Tracking the Congressional Attention Span
Turismo writes "Ars Technica covers a new research project that uses computers to look at 70 million words from the Congressional Record. The project's goal was to track what our representatives were talking about at any given time, and researchers were able to do it without human training or intervention. From the article: '...researchers found, for instance, that "judicial nominations" have consumed steadily more Congressional attention between 1997 and 2004. In fact, the topic produced the most number of words published in a single "day" of the Congressional Record: 230,000 on November 12, 2003.' It looks like automated topic analysis has truly arrived."
is this a double dupe by Ars AND /. ?
7 ( http://arstechnica.com/news.ars/post/20060802-7408 .html )
http://slashdot.org/article.pl?sid=06/08/02/22122
from the current one:
While text mining 330,000 New York Times articles poses an interesting challenge, it's not as interesting as sifting through 70 million words (from over 70,000 unique documents) found in the Congressional Record. A team of political science researchers has done just that (PDF), and found that their software was able to answer questions too difficult for humans to handle on their own.

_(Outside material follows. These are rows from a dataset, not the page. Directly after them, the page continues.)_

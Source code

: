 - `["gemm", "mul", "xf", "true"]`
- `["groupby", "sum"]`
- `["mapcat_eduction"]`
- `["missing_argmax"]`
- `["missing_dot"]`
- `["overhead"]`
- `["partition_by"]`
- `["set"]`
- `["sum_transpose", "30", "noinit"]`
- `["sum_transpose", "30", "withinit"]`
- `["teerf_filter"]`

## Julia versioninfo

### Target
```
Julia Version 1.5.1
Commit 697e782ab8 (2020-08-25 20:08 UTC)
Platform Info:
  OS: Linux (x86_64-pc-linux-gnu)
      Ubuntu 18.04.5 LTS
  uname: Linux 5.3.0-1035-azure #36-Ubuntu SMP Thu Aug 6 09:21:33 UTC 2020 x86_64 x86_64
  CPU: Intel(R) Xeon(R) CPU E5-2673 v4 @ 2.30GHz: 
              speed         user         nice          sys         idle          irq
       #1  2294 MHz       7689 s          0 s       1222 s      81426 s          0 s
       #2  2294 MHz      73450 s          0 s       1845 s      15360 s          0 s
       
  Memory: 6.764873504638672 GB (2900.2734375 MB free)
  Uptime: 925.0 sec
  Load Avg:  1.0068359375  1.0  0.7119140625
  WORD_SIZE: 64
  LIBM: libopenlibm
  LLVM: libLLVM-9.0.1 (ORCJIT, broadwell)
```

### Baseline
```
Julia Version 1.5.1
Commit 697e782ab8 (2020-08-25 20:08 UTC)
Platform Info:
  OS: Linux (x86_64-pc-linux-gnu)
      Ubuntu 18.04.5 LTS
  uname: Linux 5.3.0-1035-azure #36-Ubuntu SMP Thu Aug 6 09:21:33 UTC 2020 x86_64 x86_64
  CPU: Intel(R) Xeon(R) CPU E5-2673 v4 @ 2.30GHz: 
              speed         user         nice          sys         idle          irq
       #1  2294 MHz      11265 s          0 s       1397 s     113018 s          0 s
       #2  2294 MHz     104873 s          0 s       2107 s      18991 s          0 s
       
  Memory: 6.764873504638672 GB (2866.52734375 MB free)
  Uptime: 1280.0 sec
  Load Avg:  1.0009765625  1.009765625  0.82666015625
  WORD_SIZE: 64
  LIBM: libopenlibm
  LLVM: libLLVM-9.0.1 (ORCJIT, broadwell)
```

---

from the one posted yesterday:
The discipline of text mining took a step forward recently as a team from the University of California-Irvine used a new technique called "topic modeling" to sift 330,000 articles from the New York Times archive (hardcore geeks can read one of the team's papers [PDF] for more information). The team's goal was to have their computers sort the stories by topic--without requiring any human training or intervention. Computers have trouble understanding large fields of unstructured text without guidance, but the new approach enables them to engage in some unsupervised learning that could soon pay huge dividends for academics, corporations, and government security programs alike.